The top-of-the-range Core i9-9980XE will offer 18 cores and 36 threads, compared to the AMD Threadripper 2990WX’s 32 cores and 64 threads, its direct competitor in terms of price.

However, Intel also offered benchmarks indicating that its X-series CPUs will outperform their equivalent AMD Threadrippers. But Kevin Krewell, principal analyst with Tirias Research, suggested that it won’t be until the parts are in the hands of independent analysts and journalists that real-world performance comparisons can be made.

CPU Base speed Boost speed Turbo Max Cores/threads TDP Smartcache PCIe 3.0 lanes Price
Core i9-9980XE 3.0GHz 4.4GHz 4.5GHz 18/36 165W 24.75MB Up to 68 $1,979
Core i9-9960X 3.1GHz 4.4GHz 4.5GHz 16/32 165W 22MB Up to 68 $1,684
Core i9-9940X 3.3GHz 4.4GHz 4.5GHz 14/28 165W 19.25MB Up to 68 $1,387
Core i9-9920X 3.5GHz 4.4GHz 4.5GHz 12/24 165W 19.25MB Up to 68 $1,189
Core i9-9900X 3.5GHz 4.4GHz 4.5GHz 10/20 165W 19.25MB Up to 68 $989
Core i9-9820X 3.3GHz 4.1GHz 4.2GHz 10/20 165W 16.5MB Up to 68 $889
Core i7-9800X 3.8GHz 4.4GHz 4.5GHz 8/16 165W 16.5MB Up to 68 $589

And the parts could quickly be superceded when AMD unveils its 7nm parts in January, with Intel also expected to announce parts running on its much delayed 10nm process in the first half of 2019.

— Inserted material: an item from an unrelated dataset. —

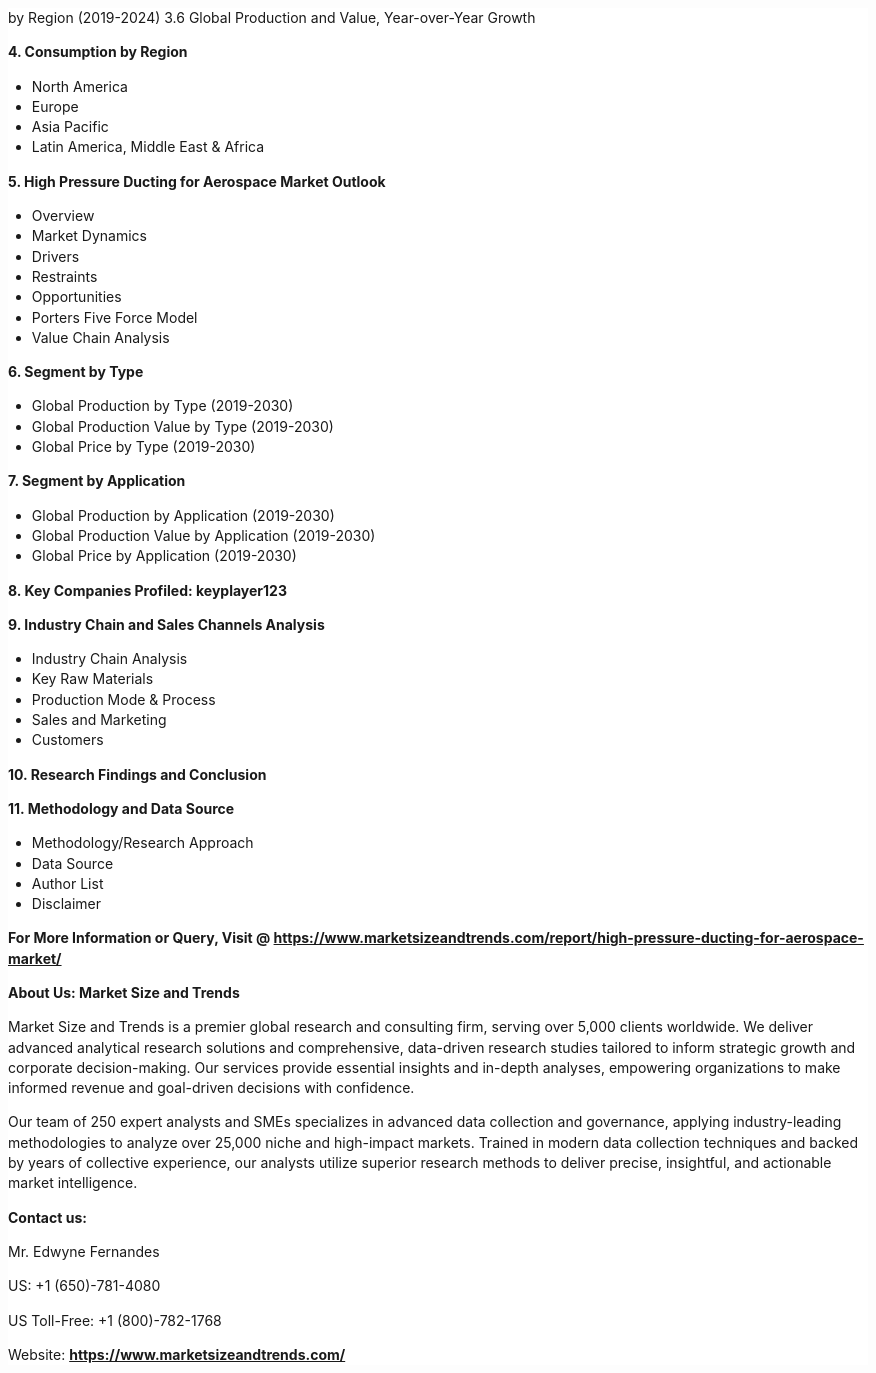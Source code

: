 by Region (2019-2024) 3.6 Global Production and Value, Year-over-Year Growth</li></ul><p><strong>4. Consumption by Region</strong></p><ul><li>North America</li><li>Europe</li><li>Asia Pacific</li><li>Latin America, Middle East &amp; Africa</li></ul><p><strong>5. High Pressure Ducting for Aerospace Market Outlook</strong></p><ul><li>Overview</li><li>Market Dynamics</li><li>Drivers</li><li>Restraints</li><li>Opportunities</li><li>Porters Five Force Model</li><li>Value Chain Analysis&nbsp;</li></ul><p><strong>6. Segment by Type</strong></p><ul><li>Global Production by Type (2019-2030)</li><li>Global Production Value by Type (2019-2030)</li><li>Global Price by Type (2019-2030)</li></ul><p><strong>7. Segment by Application</strong></p><ul><li>Global Production by Application (2019-2030)</li><li>Global Production Value by Application (2019-2030)</li><li>Global Price by Application (2019-2030)</li></ul><p><strong>8. Key Companies Profiled: keyplayer123</strong></p><p><strong>9. Industry Chain and Sales Channels Analysis</strong></p><ul><li>Industry Chain Analysis</li><li>Key Raw Materials</li><li>Production Mode &amp; Process</li><li>Sales and Marketing</li><li>Customers</li></ul><p><strong>10. Research Findings and Conclusion</strong></p><p><strong>11. Methodology and Data Source</strong></p><ul><li>Methodology/Research Approach</li><li>Data Source</li><li>Author List</li><li>Disclaimer</li></ul></p><p><strong>For More Information or Query, Visit @ <a href="https://www.marketsizeandtrends.com/report/high-pressure-ducting-for-aerospace-market/">https://www.marketsizeandtrends.com/report/high-pressure-ducting-for-aerospace-market/</a></strong></p><p><strong>About Us: Market Size and Trends</strong></p><p>Market Size and Trends is a premier global research and consulting firm, serving over 5,000 clients worldwide. We deliver advanced analytical research solutions and comprehensive, data-driven research studies tailored to inform strategic growth and corporate decision-making. Our services provide essential insights and in-depth analyses, empowering organizations to make informed revenue and goal-driven decisions with confidence.</p><p>Our team of 250 expert analysts and SMEs specializes in advanced data collection and governance, applying industry-leading methodologies to analyze over 25,000 niche and high-impact markets. Trained in modern data collection techniques and backed by years of collective experience, our analysts utilize superior research methods to deliver precise, insightful, and actionable market intelligence.</p><p><strong>Contact us:</strong></p><p>Mr. Edwyne Fernandes</p><p>US: +1 (650)-781-4080</p><p>US Toll-Free: +1 (800)-782-1768</p><p>Website: <strong><a href="https://www.marketsizeandtrends.com/">https://www.marketsizeandtrends.com/</a></strong></p>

At the launch, Intel also announced the Xeon W-3175X CPU, a 28-core workstation processor for compute intensive workloads and applications that will ship from December. The unlocked CPU is intended for architectural and industrial design, and content creation professionals.

The hyper-threaded Xeon W-3175X will offer 56 threads, provide 38.5MB Smart Cache, and support up to 512GB of six-channel DDR4 memory.

In addition to offering all the CPUs unlocked and overclockable – a feature Intel only used to offer on a few parts when it was unencumbered by robust competition from AMD – Intel has also shifted back to soldering its heat-spreaders to the CPU die.

In a cost-cutting measure since 2012, Intel had used paste, but users complained that paste wasn’t as effective as soldering in dissipating the heat generated by the CPU. The new CPUs, though, will use solder thermal-interface material (STIM), saving hardcore enthusiasts from the process of de-lidding Intel CPUs and replacing the paste with a better liquid-metal compound.